[Problem] Pick out the lines below that include the string "fixed".

[Recorded data]
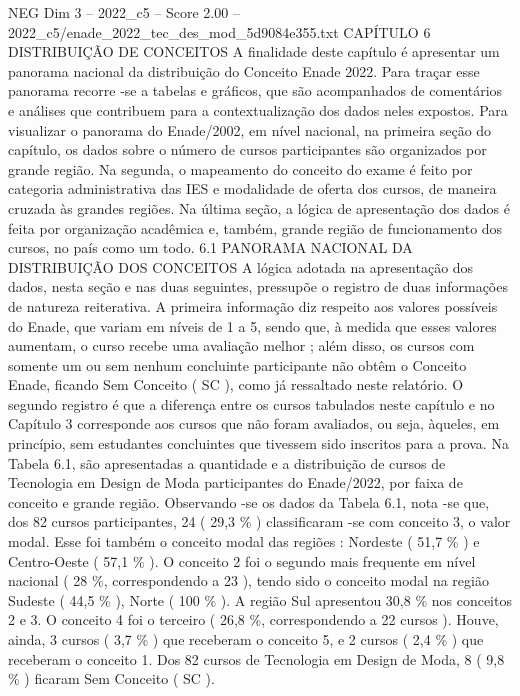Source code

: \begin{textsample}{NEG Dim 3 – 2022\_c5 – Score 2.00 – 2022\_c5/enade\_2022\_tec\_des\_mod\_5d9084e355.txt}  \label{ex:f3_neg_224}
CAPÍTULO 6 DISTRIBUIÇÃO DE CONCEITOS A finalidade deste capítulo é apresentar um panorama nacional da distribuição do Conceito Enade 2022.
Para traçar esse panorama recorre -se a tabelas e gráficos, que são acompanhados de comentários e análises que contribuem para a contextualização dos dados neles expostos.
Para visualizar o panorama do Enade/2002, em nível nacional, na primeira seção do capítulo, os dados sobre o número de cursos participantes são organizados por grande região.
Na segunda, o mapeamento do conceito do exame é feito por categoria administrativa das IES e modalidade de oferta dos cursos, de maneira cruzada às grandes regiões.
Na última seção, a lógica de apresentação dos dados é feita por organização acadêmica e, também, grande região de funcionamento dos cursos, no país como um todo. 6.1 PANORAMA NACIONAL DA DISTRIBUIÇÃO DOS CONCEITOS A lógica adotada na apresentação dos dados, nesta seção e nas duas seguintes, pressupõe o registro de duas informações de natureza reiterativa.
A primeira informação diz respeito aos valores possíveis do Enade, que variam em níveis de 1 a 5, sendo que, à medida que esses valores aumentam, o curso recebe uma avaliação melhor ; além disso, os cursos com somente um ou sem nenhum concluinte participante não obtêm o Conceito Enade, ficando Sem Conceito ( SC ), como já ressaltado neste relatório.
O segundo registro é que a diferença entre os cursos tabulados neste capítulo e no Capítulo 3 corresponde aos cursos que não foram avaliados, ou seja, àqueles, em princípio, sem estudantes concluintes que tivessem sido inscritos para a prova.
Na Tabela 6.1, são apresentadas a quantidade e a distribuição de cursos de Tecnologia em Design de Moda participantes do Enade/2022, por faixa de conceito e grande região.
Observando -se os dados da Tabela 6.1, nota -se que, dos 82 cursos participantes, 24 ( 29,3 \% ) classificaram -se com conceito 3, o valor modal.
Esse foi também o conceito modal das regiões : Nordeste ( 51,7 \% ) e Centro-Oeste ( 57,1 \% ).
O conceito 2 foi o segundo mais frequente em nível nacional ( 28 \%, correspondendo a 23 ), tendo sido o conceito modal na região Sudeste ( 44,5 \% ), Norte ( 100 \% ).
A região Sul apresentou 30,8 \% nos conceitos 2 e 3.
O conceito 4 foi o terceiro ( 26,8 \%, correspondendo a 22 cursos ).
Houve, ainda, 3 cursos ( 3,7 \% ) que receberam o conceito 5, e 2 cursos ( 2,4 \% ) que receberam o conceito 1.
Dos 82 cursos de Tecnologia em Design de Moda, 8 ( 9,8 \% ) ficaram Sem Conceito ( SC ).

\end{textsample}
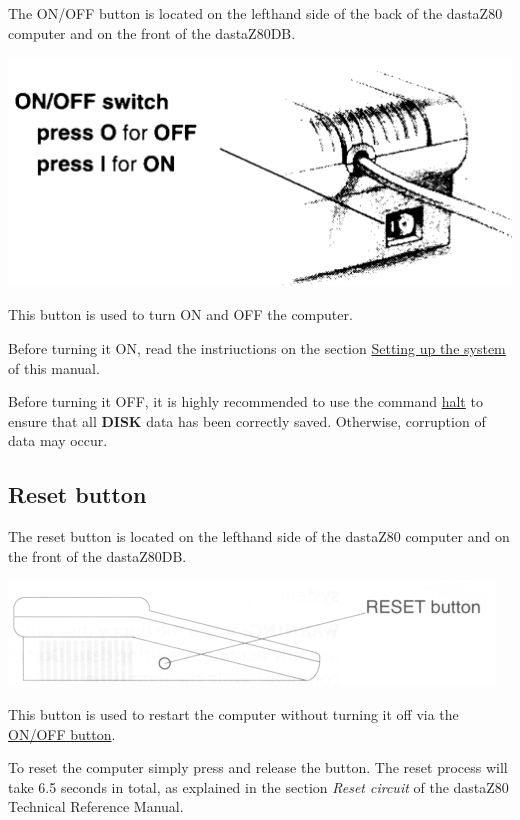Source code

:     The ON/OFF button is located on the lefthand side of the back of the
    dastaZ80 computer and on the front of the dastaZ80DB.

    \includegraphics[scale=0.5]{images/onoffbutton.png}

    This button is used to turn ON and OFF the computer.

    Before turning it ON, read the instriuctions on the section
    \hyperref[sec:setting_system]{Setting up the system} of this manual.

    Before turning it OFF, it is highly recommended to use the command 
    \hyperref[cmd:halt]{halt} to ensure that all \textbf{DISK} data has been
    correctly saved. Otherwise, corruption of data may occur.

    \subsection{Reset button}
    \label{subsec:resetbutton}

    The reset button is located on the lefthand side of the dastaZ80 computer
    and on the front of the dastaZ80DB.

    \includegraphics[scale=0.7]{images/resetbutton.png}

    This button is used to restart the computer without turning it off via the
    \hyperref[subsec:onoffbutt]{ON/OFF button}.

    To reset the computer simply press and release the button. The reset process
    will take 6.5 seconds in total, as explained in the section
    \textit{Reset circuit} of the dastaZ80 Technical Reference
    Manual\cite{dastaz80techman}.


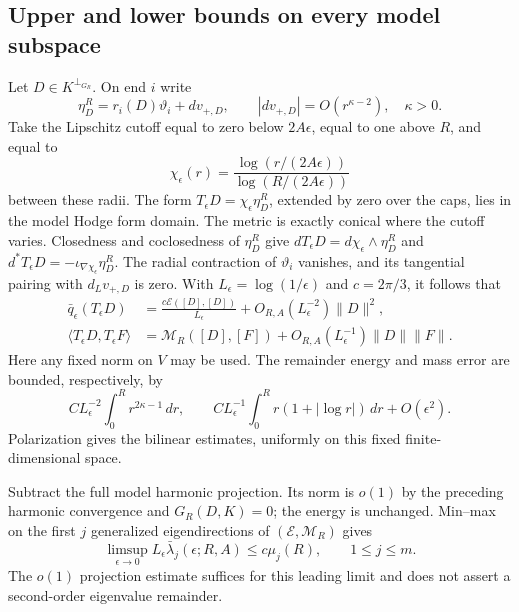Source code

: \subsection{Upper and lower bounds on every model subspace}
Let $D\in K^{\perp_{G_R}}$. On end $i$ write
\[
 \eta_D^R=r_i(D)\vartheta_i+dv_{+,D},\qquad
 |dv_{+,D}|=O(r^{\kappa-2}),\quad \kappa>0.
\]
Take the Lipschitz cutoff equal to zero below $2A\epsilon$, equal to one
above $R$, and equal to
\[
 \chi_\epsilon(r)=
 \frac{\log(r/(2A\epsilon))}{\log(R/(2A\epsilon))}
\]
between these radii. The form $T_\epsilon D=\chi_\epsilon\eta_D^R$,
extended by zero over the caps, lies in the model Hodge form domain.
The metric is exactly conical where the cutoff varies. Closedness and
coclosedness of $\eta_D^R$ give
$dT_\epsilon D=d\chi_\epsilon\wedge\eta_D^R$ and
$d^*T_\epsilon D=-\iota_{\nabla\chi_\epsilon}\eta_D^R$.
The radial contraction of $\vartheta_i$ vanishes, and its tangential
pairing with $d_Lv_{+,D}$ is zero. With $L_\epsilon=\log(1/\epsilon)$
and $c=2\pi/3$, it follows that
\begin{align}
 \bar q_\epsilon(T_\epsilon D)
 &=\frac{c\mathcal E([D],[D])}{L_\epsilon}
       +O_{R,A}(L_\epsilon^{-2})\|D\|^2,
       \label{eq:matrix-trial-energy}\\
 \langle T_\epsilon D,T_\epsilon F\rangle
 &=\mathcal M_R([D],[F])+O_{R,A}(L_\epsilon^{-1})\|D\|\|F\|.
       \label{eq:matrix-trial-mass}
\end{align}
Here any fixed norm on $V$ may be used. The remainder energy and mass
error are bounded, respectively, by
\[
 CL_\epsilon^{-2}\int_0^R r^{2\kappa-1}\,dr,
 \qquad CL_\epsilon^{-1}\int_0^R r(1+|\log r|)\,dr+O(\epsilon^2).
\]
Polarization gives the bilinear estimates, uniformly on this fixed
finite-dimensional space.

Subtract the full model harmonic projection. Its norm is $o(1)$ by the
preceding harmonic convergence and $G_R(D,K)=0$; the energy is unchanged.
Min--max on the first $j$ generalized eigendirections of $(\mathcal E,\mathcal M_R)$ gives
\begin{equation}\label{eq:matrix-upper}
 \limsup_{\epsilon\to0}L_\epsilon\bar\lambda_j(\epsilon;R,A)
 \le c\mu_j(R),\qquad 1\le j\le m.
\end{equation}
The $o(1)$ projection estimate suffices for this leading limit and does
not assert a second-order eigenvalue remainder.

[Answer box]
Here any fixed norm on $V$ may be used. The remainder energy and mass
Polarization gives the bilinear estimates, uniformly on this fixed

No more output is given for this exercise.